- _WHAT YOU WILL DO_:
Copy each line below that includes "config".

--- MATERIAL SUPPLIED ---

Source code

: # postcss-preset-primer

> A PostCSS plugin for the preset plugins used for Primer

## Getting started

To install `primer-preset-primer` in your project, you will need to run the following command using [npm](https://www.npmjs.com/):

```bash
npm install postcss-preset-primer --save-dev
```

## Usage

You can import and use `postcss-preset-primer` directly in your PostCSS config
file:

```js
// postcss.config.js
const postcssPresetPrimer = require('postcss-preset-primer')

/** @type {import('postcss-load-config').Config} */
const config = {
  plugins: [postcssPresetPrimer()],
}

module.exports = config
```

---

- _REPLY_:
You can import and use `postcss-preset-primer` directly in your PostCSS config
// postcss.config.js
/** @type {import('postcss-load-config').Config} */
const config = {
module.exports = config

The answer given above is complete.